25 September 2009, by Tom Marshall

Scientists have discovered that if you're trying to attract a partner, an athletic body helps but a good-looking face is more important.

Facial proportions

The science of attraction is complex; researchers have highlighted numerous cues that may affect how attractive someone is. Suggestions have ranged from facial symmetry to the ratio between body volume and height.

Many previous experiments tended to focus on just one of these factors at a time. But a study published in Evolution and Human Behavior is among the first to shed light on the relative importance of two traits.

The scientists set out to look at the relative importance of faces and bodies in making someone attractive. They showed 127 male and 133 female volunteers ten images of members of the opposite sex. The experiment took place over the internet, letting the scientists test more subjects than would have been possible if they had tried to get everyone into the lab.

The volunteers were asked to rate each image's attractiveness, both for a long-term relationship such as marriage and for a short-term fling. First they rated separate images of body and face, before finally seeing and rating pictures showing both.

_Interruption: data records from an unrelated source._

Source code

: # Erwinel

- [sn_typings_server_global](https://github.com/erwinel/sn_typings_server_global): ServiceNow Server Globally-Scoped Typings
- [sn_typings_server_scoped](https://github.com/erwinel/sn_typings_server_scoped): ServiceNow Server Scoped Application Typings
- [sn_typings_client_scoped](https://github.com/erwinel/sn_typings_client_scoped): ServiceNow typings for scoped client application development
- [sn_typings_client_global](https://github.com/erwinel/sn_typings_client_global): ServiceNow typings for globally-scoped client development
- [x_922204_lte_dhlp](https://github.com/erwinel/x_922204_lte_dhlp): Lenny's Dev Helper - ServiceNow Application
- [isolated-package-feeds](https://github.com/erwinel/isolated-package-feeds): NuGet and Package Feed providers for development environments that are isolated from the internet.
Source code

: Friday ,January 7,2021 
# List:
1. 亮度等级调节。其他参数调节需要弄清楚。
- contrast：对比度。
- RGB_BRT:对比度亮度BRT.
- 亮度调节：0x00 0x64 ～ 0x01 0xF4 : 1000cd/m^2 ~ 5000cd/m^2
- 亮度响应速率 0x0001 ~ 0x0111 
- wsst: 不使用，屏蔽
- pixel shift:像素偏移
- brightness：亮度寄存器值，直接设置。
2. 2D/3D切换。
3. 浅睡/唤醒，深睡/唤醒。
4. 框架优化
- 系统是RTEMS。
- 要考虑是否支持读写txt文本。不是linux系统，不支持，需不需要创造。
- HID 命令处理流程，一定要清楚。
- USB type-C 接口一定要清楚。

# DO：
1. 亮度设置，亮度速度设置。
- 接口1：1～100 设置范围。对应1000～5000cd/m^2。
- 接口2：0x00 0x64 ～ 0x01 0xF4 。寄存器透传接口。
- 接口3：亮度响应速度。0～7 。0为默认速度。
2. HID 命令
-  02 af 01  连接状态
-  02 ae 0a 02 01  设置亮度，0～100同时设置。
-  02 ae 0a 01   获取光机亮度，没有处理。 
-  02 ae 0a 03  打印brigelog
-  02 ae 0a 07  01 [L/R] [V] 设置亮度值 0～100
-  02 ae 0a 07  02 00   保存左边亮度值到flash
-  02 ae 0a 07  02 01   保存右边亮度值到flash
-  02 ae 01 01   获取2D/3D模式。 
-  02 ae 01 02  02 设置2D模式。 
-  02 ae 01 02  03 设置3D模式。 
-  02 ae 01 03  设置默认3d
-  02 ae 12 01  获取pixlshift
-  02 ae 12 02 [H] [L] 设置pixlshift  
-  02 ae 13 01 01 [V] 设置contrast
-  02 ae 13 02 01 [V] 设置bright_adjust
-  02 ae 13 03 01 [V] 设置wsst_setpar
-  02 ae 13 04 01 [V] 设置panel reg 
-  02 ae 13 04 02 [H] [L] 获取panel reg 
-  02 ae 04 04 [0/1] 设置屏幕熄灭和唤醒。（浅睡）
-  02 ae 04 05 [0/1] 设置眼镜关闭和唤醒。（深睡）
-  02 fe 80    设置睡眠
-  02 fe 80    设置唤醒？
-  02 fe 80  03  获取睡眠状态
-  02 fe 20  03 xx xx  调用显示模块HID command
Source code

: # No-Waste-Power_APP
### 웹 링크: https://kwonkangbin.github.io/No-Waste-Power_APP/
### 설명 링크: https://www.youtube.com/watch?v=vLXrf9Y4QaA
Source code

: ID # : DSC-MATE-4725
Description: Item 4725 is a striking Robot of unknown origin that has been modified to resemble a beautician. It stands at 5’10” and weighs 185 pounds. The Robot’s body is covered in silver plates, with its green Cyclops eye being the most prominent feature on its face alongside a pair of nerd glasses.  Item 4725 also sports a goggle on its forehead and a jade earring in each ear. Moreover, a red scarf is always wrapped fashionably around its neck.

In both sexes, the scientists found that faces were more important than bodies in determining who the volunteers found attractive overall – scores for facial beauty were a better predictor of the model's overall rating than scores for bodily attractiveness.

They write that this implies 'facial attractiveness is more important than bodily attractiveness in human mate choice decisions.'

Intriguingly, though, men seem to look for slightly different things in short-term and long-term partners. Whether they were being asked to evaluate partners for long-term or short-term relationships made no difference to female volunteers. In both cases, faces were more important than bodies.

But for men, an attractive body becomes relatively more important when choosing potential short-term partners than for long-term relationships – although faces were still the bigger factor in their decisions.

This may be because women evaluate the balance between face and body differently from men, or because the way the choice was posed didn't affect their assessments in the same way as it did those of the male volunteers.

'I certainly think that women's preferences are probably different depending on whether they are looking for a short-term or a long-term relationship,' comments Dr Tom Currie, a post-doctoral researcher in the Department of Cognitive and Behavioral Science at the University of Tokyo and co-author of the paper.

'However, because we are only looking at overall facial attractiveness and overall body attractiveness we may not be picking these differences up.'

In evolutionary terms, the challenge we all face is to find a partner who has good genes and is in prime condition to conceive and raise healthy children. Many of the things that attract us to a potential partner may be signs that they would be such a high-quality mate.

For example, a man's body may give clues to his athleticism and strength - qualities that would have been important for his ability to provide for his children in the environments in which humans evolved.

The various cues that scientists have suggested as forming the basis for attraction may act as back-up signals, all giving information about the same basic qualities.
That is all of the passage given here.